Case $d = 0$: $r = r' < b_p$. Every token value in $G_p$ is at least $b_p$, so no token fires. Output: $\varepsilon = \rho_p(0)$.
In every case, the output is $\rho_p(d)$ and the remainder is $r'$. $\blacksquare$
Corollary 1.1: The thousands group encodes correctly. $G_3 = \bigl((1000, \text{M})\bigr)$ contains a single token. For $d_3 \in \{0, 1, 2, 3\}$, the token $1000$ fires $d_3$ times, producing $\text{M}^{d_3} = \rho_3(d_3)$ and leaving remainder $n - 1000d_3 < 1000$.
3. The Descending Denomination Scan (Place-Value Separation)
The denomination table processes tokens in strictly decreasing value order. The four groups occupy contiguous segments: $G_3$ at index $0$, $G_2$ at indices $1$–$4$, $G_1$ at indices $5$–$8$, $G_0$ at indices $9$–$12$. After the algorithm finishes a group's tokens, it advances to the next group without backtracking.
Lemma 1: After the greedy algorithm completes group $G_p$, the remainder satisfies $r < 10^p$.
Proof:
By induction on the place-value stages, processed in the order $p = 3, 2, 1, 0$.
Base ($p = 3$): Before $G_3$, $r = n \le 3999$, so $d_3 = \lfloor n / 1000 \rfloor \le 3$. By Corollary 1.1, after $G_3$ the remainder is $n - 1000d_3 < 1000 = 10^3$.
Inductive step ($p \in \{2, 1, 0\}$): Assume the remainder entering $G_p$ satisfies $r < 10^{p+1}$. Write $r = d \cdot 10^p + r'$ where $d = \lfloor r / 10^p \rfloor \le 9$ and $0 \le r' < 10^p$. By Theorem 1, the greedy algorithm on $G_p$ emits $\rho_p(d)$ and leaves remainder $r' < 10^p$.

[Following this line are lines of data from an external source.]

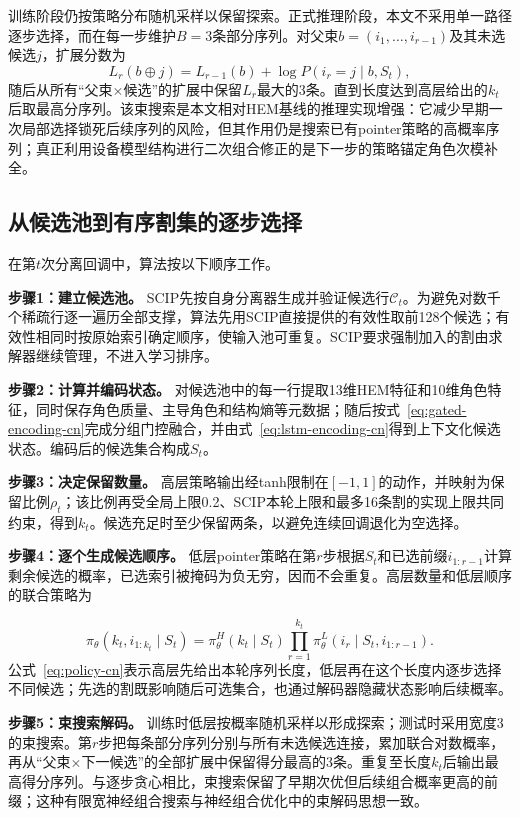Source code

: \documentclass[final,5p,times,twocolumn]{elsarticle}
\begin{document}
训练阶段仍按策略分布随机采样以保留探索。正式推理阶段，本文不采用单一路径逐步选择，而在每一步维护$B=3$条部分序列。对父束$b=(i_1,\ldots,i_{r-1})$及其未选候选$j$，扩展分数为
\begin{equation}
L_r(b\oplus j)=L_{r-1}(b)+\log P(i_r=j\mid b,S_t),
\label{eq:beam-score-cn}
\end{equation}
随后从所有“父束$\times$候选”的扩展中保留$L_r$最大的3条。直到长度达到高层给出的$k_t$后取最高分序列。该束搜索是本文相对HEM基线的推理实现增强：它减少早期一次局部选择锁死后续序列的风险，但其作用仍是搜索已有pointer策略的高概率序列；真正利用设备模型结构进行二次组合修正的是下一步的策略锚定角色次模补全。

\subsection{从候选池到有序割集的逐步选择}

在第$t$次分离回调中，算法按以下顺序工作。

\noindent\textbf{步骤1：建立候选池。} SCIP先按自身分离器生成并验证候选行$\mathcal C_t$。为避免对数千个稀疏行逐一遍历全部支撑，算法先用SCIP直接提供的有效性取前128个候选；有效性相同时按原始索引确定顺序，使输入池可重复。SCIP要求强制加入的割由求解器继续管理，不进入学习排序。

\noindent\textbf{步骤2：计算并编码状态。} 对候选池中的每一行提取13维HEM特征和10维角色特征，同时保存角色质量、主导角色和结构熵等元数据；随后按式~\eqref{eq:gated-encoding-cn}完成分组门控融合，并由式~\eqref{eq:lstm-encoding-cn}得到上下文化候选状态。编码后的候选集合构成$S_t$。

\noindent\textbf{步骤3：决定保留数量。} 高层策略输出经tanh限制在$[-1,1]$的动作，并映射为保留比例$\rho_t$；该比例再受全局上限0.2、SCIP本轮上限和最多16条割的实现上限共同约束，得到$k_t$。候选充足时至少保留两条，以避免连续回调退化为空选择。

\noindent\textbf{步骤4：逐个生成候选顺序。} 低层pointer策略在第$r$步根据$S_t$和已选前缀$i_{1:r-1}$计算剩余候选的概率，已选索引被掩码为负无穷，因而不会重复。高层数量和低层顺序的联合策略为

\begin{equation}
\pi_\theta(k_t,i_{1:k_t}\mid S_t)=\pi_\theta^H(k_t\mid S_t)
\prod_{r=1}^{k_t}\pi_\theta^L(i_r\mid S_t,i_{1:r-1}).
\label{eq:policy-cn}
\end{equation}
公式~\eqref{eq:policy-cn}表示高层先给出本轮序列长度，低层再在这个长度内逐步选择不同候选；先选的割既影响随后可选集合，也通过解码器隐藏状态影响后续概率。

\noindent\textbf{步骤5：束搜索解码。} 训练时低层按概率随机采样以形成探索；测试时采用宽度3的束搜索。第$r$步把每条部分序列分别与所有未选候选连接，累加联合对数概率，再从“父束$\times$下一候选”的全部扩展中保留得分最高的3条。重复至长度$k_t$后输出最高得分序列。与逐步贪心相比，束搜索保留了早期次优但后续组合概率更高的前缀；这种有限宽神经组合搜索与神经组合优化中的束解码思想一致\citep{choo2022beam}。
\end{document}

By induction, the remainder after each group is below the group's base unit. $\blacksquare$
Corollary L1.1: Each group operates on its digit independently. Since the remainder entering $G_p$ has the form $\sum_{q=0}^{p} d_q \cdot 10^q$ and all tokens in $G_p$ are multiples of $10^p$, the sub-base residue $r' = \sum_{q=0}^{p-1} d_q \cdot 10^q$ passes through the group unchanged. Lower-place digits are neither consumed nor disturbed.
4. Proof of Correctness: Canonical Output
Theorem 2: Upon termination, $S^{(f)} = R(n)$ and $r^{(f)} = 0$.
Proof:
The algorithm scans $T$ from $k = 0$ to $k = 12$. By Lemma 1 and Theorem 1, the four groups process in sequence, each encoding its corresponding decimal digit:
$G_3$ emits $\rho_3(d_3)$. Remainder: $100d_2 + 10d_1 + d_0$.
$G_2$ emits $\rho_2(d_2)$. Remainder: $10d_1 + d_0$.
$G_1$ emits $\rho_1(d_1)$. Remainder: $d_0$.
$G_0$ emits $\rho_0(d_0)$. Remainder: $0$.
The concatenation of emitted symbols is:
The final remainder is $r^{(f)} = 0$: at the lowest place value ($p = 0$, $b_0 = 1$), Theorem 1 guarantees the sub-base residue is $r' = 0$ because there is no fractional part below the units place — the remainder entering $G_0$ is $d_0 = d_0 \cdot 1 + 0$, so Theorem 1 yields remainder $0$. $\blacksquare$
Corollary 2.1: If $n < 10$ (single decimal digit), groups $G_3$, $G_2$, and $G_1$ emit nothing ($d_3 = d_2 = d_1 = 0$). The output is $\rho_0(n)$ — the ones-digit encoding alone.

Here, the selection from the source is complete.